Com os olhos ainda remelentos e incapaz de distinguir eficientemente as formas, Brasil desperta e surpreende-se com o objeto depositado sobre sua barriga. "Será que...não...", não podia ser. "Mas é, é sim!", esfregando as remelas. "Um colar de pérolas". Só podia ser coisa do americano. Mas é lógico que era. Ele mesmo a proibira de ter outros amantes. "Como pôde esquecer desse pequeno detalhe Brasil? Sua besta." Mas a alegria durou pouco. O grande prazer estava justamente em abrir o pacote e desvendar o que havia na caixinha. Mas Brasil não teve nem mesmo essa sorte. O colar estava lá em cima de sua barriga, ríjido, seco, frio. O hábito de presentear tornara-se um costume. Mas servia apenas para dizer que ele havia de voltar para não perder o bonde, não jogar no lixo as pratas gastas. Voltaria, era certo que voltaria. Voltaria com a calça aberta e o bicho à mostra para executar o serviço corriqueiro.
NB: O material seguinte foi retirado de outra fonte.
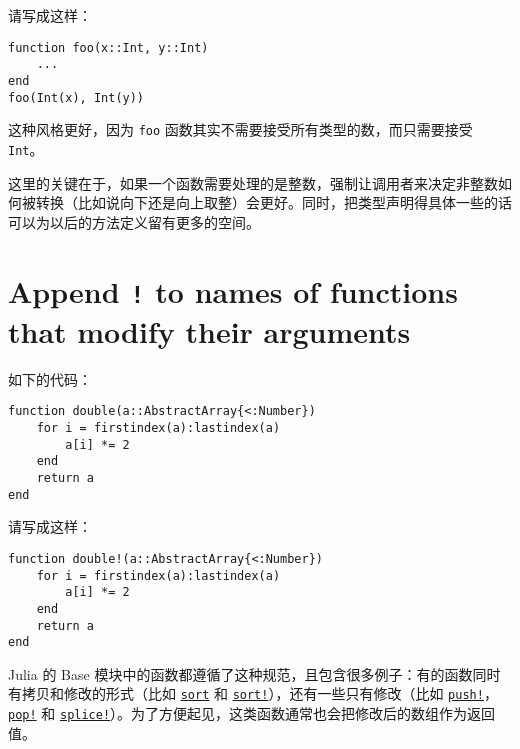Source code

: 请写成这样：




\begin{verbatim}
function foo(x::Int, y::Int)
    ...
end
foo(Int(x), Int(y))
\end{verbatim}



这种风格更好，因为 \texttt{foo} 函数其实不需要接受所有类型的数，而只需要接受 \texttt{Int}。



这里的关键在于，如果一个函数需要处理的是整数，强制让调用者来决定非整数如何被转换（比如说向下还是向上取整）会更好。同时，把类型声明得具体一些的话可以为以后的方法定义留有更多的空间。



\hypertarget{1684346418186777370}{}


\section{Append \texttt{!} to names of functions that modify their arguments}



如下的代码：




\begin{verbatim}
function double(a::AbstractArray{<:Number})
    for i = firstindex(a):lastindex(a)
        a[i] *= 2
    end
    return a
end
\end{verbatim}



请写成这样：




\begin{verbatim}
function double!(a::AbstractArray{<:Number})
    for i = firstindex(a):lastindex(a)
        a[i] *= 2
    end
    return a
end
\end{verbatim}



Julia 的 Base 模块中的函数都遵循了这种规范，且包含很多例子：有的函数同时有拷贝和修改的形式（比如 \hyperlink{8473525809131227606}{\texttt{sort}} 和 \hyperlink{12296873681374954808}{\texttt{sort!}}），还有一些只有修改（比如 \hyperlink{18026893834387542681}{\texttt{push!}}，\hyperlink{14467641005327674015}{\texttt{pop!}} 和 \hyperlink{13785507599688955371}{\texttt{splice!}}）。为了方便起见，这类函数通常也会把修改后的数组作为返回值。



\hypertarget{14194687290331521644}{}


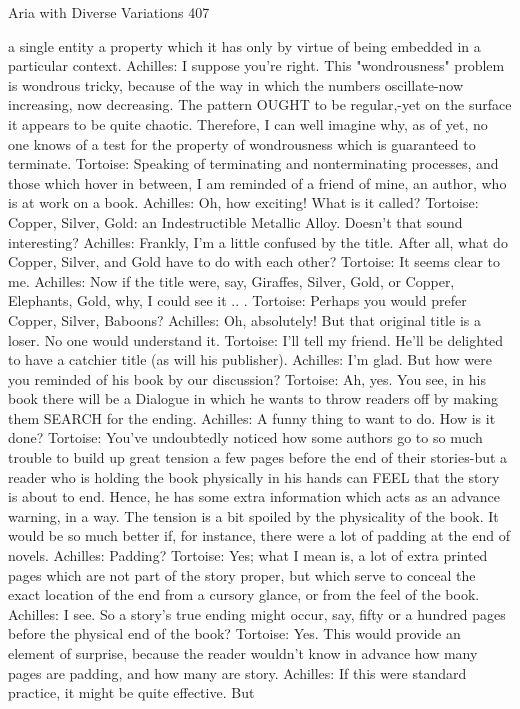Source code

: Aria with Diverse Variations                                                             407

    a single entity a property which it has only by virtue of being embedded in a
    particular context.
Achilles: I suppose you're right. This "wondrousness" problem is wondrous tricky,
    because of the way in which the numbers oscillate-now increasing, now decreasing.
    The pattern OUGHT to be regular,-yet on the surface it appears to be quite chaotic.
    Therefore, I can well imagine why, as of yet, no one knows of a test for the property
    of wondrousness which is guaranteed to terminate.
Tortoise: Speaking of terminating and nonterminating processes, and those which hover
    in between, I am reminded of a friend of mine, an author, who is at work on a book.
Achilles: Oh, how exciting! What is it called?
Tortoise: Copper, Silver, Gold: an Indestructible Metallic Alloy. Doesn't that sound
    interesting?
Achilles: Frankly, I'm a little confused by the title. After all, what do Copper, Silver, and
    Gold have to do with each other? Tortoise: It seems clear to me.
Achilles: Now if the title were, say, Giraffes, Silver, Gold, or Copper, Elephants, Gold,
    why, I could see it .. .
Tortoise: Perhaps you would prefer Copper, Silver, Baboons?
Achilles: Oh, absolutely! But that original title is a loser. No one would understand it.
Tortoise: I'll tell my friend. He'll be delighted to have a catchier title (as will his
    publisher).
Achilles: I'm glad. But how were you reminded of his book by our discussion?
Tortoise: Ah, yes. You see, in his book there will be a Dialogue in which he wants to
    throw readers off by making them SEARCH for the ending.
Achilles: A funny thing to want to do. How is it done?
Tortoise: You've undoubtedly noticed how some authors go to so much trouble to build
    up great tension a few pages before the end of their stories-but a reader who is
    holding the book physically in his hands can FEEL that the story is about to end.
    Hence, he has some extra information which acts as an advance warning, in a way.
    The tension is a bit spoiled by the physicality of the book. It would be so much better
    if, for instance, there were a lot of padding at the end of novels.
Achilles: Padding?
Tortoise: Yes; what I mean is, a lot of extra printed pages which are not part of the story
    proper, but which serve to conceal the exact location of the end from a cursory
    glance, or from the feel of the book.
Achilles: I see. So a story's true ending might occur, say, fifty or a hundred pages before
    the physical end of the book?
Tortoise: Yes. This would provide an element of surprise, because the reader wouldn't
    know in advance how many pages are padding, and how many are story.
Achilles: If this were standard practice, it might be quite effective. But




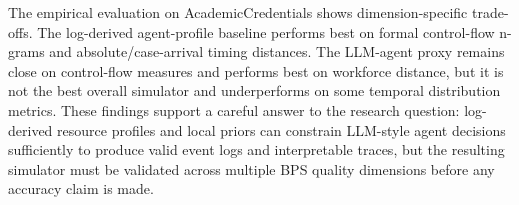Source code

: The empirical evaluation on AcademicCredentials shows dimension-specific
trade-offs. The log-derived agent-profile baseline performs best on
formal control-flow n-grams and absolute/case-arrival timing distances.
The LLM-agent proxy remains close on control-flow measures and performs
best on workforce distance, but it is not the best overall simulator and
underperforms on some temporal distribution metrics. These findings
support a careful answer to the research question: log-derived resource
profiles and local priors can constrain LLM-style agent decisions
sufficiently to produce valid event logs and interpretable traces, but
the resulting simulator must be validated across multiple BPS quality
dimensions before any accuracy claim is made.
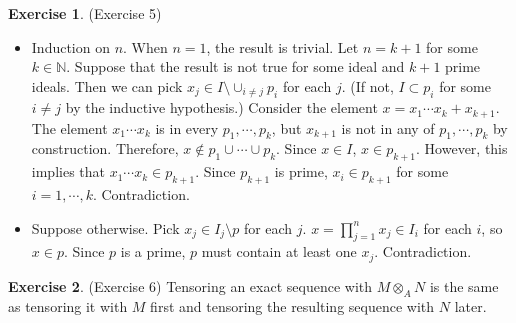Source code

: \documentclass[12pt, psamsfonts]{amsart}
\theoremstyle{definition}
\newtheorem*{exer}{Exercise}
\theoremstyle{remark}
\numberwithin{equation}{section}
\begin{document}
\begin{exer}{(Exercise 5)}
  \begin{itemize}
    \item
      Induction on $n$.
      When $n = 1$, the result is trivial.
      Let $n = k + 1$ for some $k \in \mathbb{N}$.
      Suppose that the result is not true for some ideal and $k + 1$ prime ideals.
      Then we can pick $x_j \in I \setminus \cup_{i \ne j}  p_i$ for each $j$.
      (If not, $I \subset p_i$ for some $i \ne j$ by the inductive hypothesis.)
      Consider the element $x = x_1 \cdots x_k + x_{k + 1}$.
      The element $x_1 \cdots x_k$ is in every $p_1, \cdots, p_k$, but $x_{k + 1}$ is not in any of $p_1, \cdots, p_k$ by construction.
      Therefore, $x \notin p_1 \cup \cdots \cup p_k$.
      Since $x \in I$, $x \in p_{k + 1}$.
      However, this implies that $x_1 \cdots x_k \in p_{k + 1}$.
      Since $p_{k + 1}$ is prime, $x_i \in p_{k + 1}$ for some $i = 1, \cdots, k$.
      Contradiction.
    \item
      Suppose otherwise.
      Pick $x_j \in I_j \setminus p$ for each $j$.
      $x = \prod_{j=1}^{n} x_j \in I_i$ for each $i$, so $x \in p$.
      Since $p$ is a prime, $p$ must contain at least one $x_j$.
      Contradiction.
  \end{itemize}
\end{exer}

\begin{exer}{(Exercise 6)}
  Tensoring an exact sequence with $M \otimes_A N$ is the same as tensoring it with $M$ first and tensoring the resulting sequence with $N$ later.
\end{exer}
\end{document}
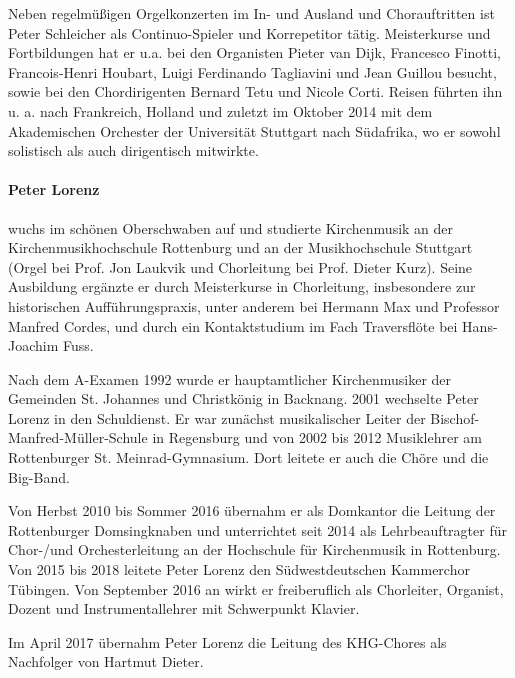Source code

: \documentclass[a5paper,twoside,fontsize=11pt]{scrartcl}
\begin{document}
Neben regelmüßigen Orgelkonzerten im In- und Ausland und Chorauftritten ist Peter Schleicher als Continuo-Spieler und Korrepetitor tätig.
Meisterkurse und Fortbildungen hat er u.a. bei den Organisten Pieter van Dijk, Francesco Finotti, Francois-Henri Houbart, Luigi Ferdinando Tagliavini und Jean Guillou besucht, sowie bei den Chordirigenten Bernard Tetu und Nicole Corti.
Reisen führten ihn u. a. nach Frankreich, Holland und zuletzt im Oktober 2014 mit dem Akademischen Orchester der Universität Stuttgart nach Südafrika, wo er sowohl solistisch als auch dirigentisch mitwirkte.


\paragraph{Peter Lorenz} wuchs im schönen Oberschwaben auf und studierte Kirchenmusik an der Kirchenmusikhochschule Rottenburg und an der Musikhochschule Stuttgart (Orgel bei Prof. Jon Laukvik und Chorleitung bei Prof. Dieter Kurz).
Seine Ausbildung ergänzte er durch Meisterkurse in Chorleitung, insbesondere zur historischen Aufführungspraxis, unter anderem bei Hermann Max und Professor Manfred Cordes, und durch ein Kontaktstudium im Fach Traversflöte bei Hans-Joachim Fuss.

Nach dem A-Examen 1992 wurde er hauptamtlicher Kirchenmusiker der Gemeinden St. Johannes und Christkönig in Backnang.
2001 wechselte Peter Lorenz in den Schuldienst.
Er war zunächst musikalischer Leiter der Bischof-Manfred-Müller-Schule in Regensburg und von 2002 bis 2012 Musiklehrer am Rottenburger St. Meinrad-Gymnasium.
Dort leitete er auch die Chöre und die Big-Band.

Von Herbst 2010 bis Sommer 2016 übernahm er als Domkantor die Leitung der Rottenburger Domsingknaben und unterrichtet seit 2014 als Lehrbeauftragter für Chor-/und Orchesterleitung an der Hochschule für Kirchenmusik in Rottenburg.
Von 2015 bis 2018 leitete Peter Lorenz den Südwestdeutschen Kammerchor Tübingen.
Von September 2016 an wirkt er freiberuflich als Chorleiter, Organist, Dozent und Instrumentallehrer mit Schwerpunkt Klavier.

Im April 2017 übernahm Peter Lorenz die Leitung des KHG-Chores als Nachfolger von Hartmut Dieter.
\end{document}
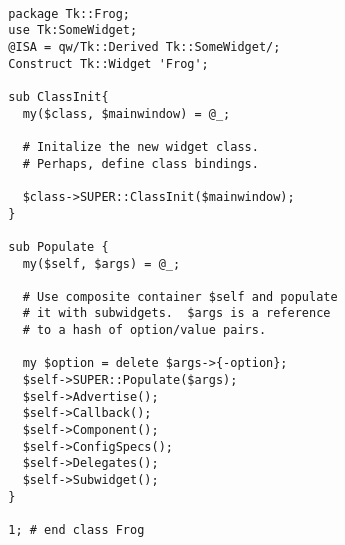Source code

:\begin{verbatim}

  package Tk::Frog;
  use Tk:SomeWidget;
  @ISA = qw/Tk::Derived Tk::SomeWidget/;
  Construct Tk::Widget 'Frog';

  sub ClassInit{
    my($class, $mainwindow) = @_;
   
    # Initalize the new widget class.
    # Perhaps, define class bindings.

    $class->SUPER::ClassInit($mainwindow);
  }

  sub Populate {
    my($self, $args) = @_;

    # Use composite container $self and populate
    # it with subwidgets.  $args is a reference
    # to a hash of option/value pairs.

    my $option = delete $args->{-option};
    $self->SUPER::Populate($args);
    $self->Advertise();
    $self->Callback();
    $self->Component();
    $self->ConfigSpecs();
    $self->Delegates();
    $self->Subwidget();
  }

  1; # end class Frog

\end{verbatim}

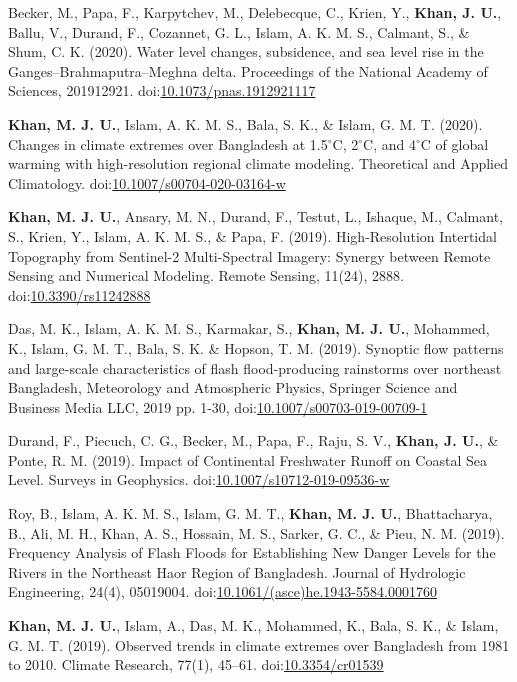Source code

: \documentclass[11pt,a4paper,sans]{moderncv}
\begin{document}
\begin{hangparas}{1cm}{1}
Becker, M., Papa, F., Karpytchev, M., Delebecque, C., Krien, Y., \textbf{Khan, J. U.}, Ballu, V., Durand, F., Cozannet, G. L., Islam, A. K. M. S., Calmant, S., \& Shum, C. K. (2020). Water level changes, subsidence, and sea level rise in the Ganges--Brahmaputra--Meghna delta. Proceedings of the National Academy of Sciences, 201912921. doi:\href{https://doi.org/10.1073/pnas.1912921117}{10.1073/pnas.1912921117} 

\textbf{Khan, M. J. U.}, Islam, A. K. M. S., Bala, S. K., \& Islam, G. M. T. (2020). Changes in climate extremes over Bangladesh at 1.5$^{\circ}$C, 2$^{\circ}$C, and 4$^{\circ}$C of global warming with high-resolution regional climate modeling. Theoretical and Applied Climatology. doi:\href{https://doi.org/10.1007/s00704-020-03164-w}{10.1007/s00704-020-03164-w}

\textbf{Khan, M. J. U.}, Ansary, M. N., Durand, F., Testut, L., Ishaque, M., Calmant, S., Krien, Y., Islam, A. K. M. S., \& Papa, F. (2019). High-Resolution Intertidal Topography from Sentinel-2 Multi-Spectral Imagery: Synergy between Remote Sensing and Numerical Modeling. Remote Sensing, 11(24), 2888. doi:\href{https://doi.org/10.3390/rs11242888}{10.3390/rs11242888} 

Das, M. K., Islam, A. K. M. S., Karmakar, S., \textbf{Khan, M. J. U.}, Mohammed, K., Islam, G. M. T., Bala, S. K. \& Hopson, T. M. (2019). Synoptic flow patterns and large-scale characteristics of flash flood-producing rainstorms over northeast Bangladesh, Meteorology and Atmospheric Physics, Springer Science and Business Media LLC, 2019 pp. 1-30, doi:\href{https://dx.doi.org/10.1007/s00703-019-00709-1}{10.1007/s00703-019-00709-1}

Durand, F., Piecuch, C. G., Becker, M., Papa, F., Raju, S. V., \textbf{Khan, J. U.}, \& Ponte, R. M. (2019). Impact of Continental Freshwater Runoff on Coastal Sea Level. Surveys in Geophysics. doi:\href{https://doi.org/10.1007/s10712-019-09536-w}{10.1007/s10712-019-09536-w} 

Roy, B., Islam, A. K. M. S., Islam, G. M. T., \textbf{Khan, M. J. U.}, Bhattacharya, B., Ali, M. H., Khan, A. S., Hossain, M. S., Sarker, G. C., \& Pieu, N. M. (2019). Frequency Analysis of Flash Floods for Establishing New Danger Levels for the Rivers in the Northeast Haor Region of Bangladesh. Journal of Hydrologic Engineering, 24(4), 05019004. doi:\href{https://doi.org/10.1061/(asce)he.1943-5584.0001760}{10.1061/(asce)he.1943-5584.0001760}

\textbf{Khan, M. J. U.}, Islam, A., Das, M. K., Mohammed, K., Bala, S. K., \& Islam, G. M. T. (2019). Observed trends in climate extremes over Bangladesh from 1981 to 2010. Climate Research, 77(1), 45--61. doi:\href{https://doi.org/10.3354/cr01539}{10.3354/cr01539}


\end{hangparas}
\end{document}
Queria mudar de vida, fugir talvez. Mas era certo que logo o cabra estaria mordendo seus calcanhares e a traria novamente para a vida de regozijos forçados e penduricalhos caros. Presentes que apenas mascaravam seu semblante esquálido e catarrento. Que de nada adiantavam para tirá-la do buraco profundo no qual nascera e que parecia cavar com as próprias unhas dia após dia, talvez, na tentativa de encontrar uma cova no centro da Terra e lá se estabelecer. O inferno não devia ser tão ruim como diziam. Que inferno seria pior do que o próprio inferno terrestre em que vivia?
O americano pousou num cabaré de lolitas latinas cheirosas e Colômbia, uma das que comiam as migalhinhas na munheca dele, foi quem veio recebê-lo investindo com ronronares de um gato manhoso. "Está um tesão hoje, como sempre aliás.", disse o homem apertando a nádega esquerda de Colômbia, que logo deu umas risadinhas estacionando a mão no meio das pernas do parceiro num gesto convidativo para a tarefa que viera executar.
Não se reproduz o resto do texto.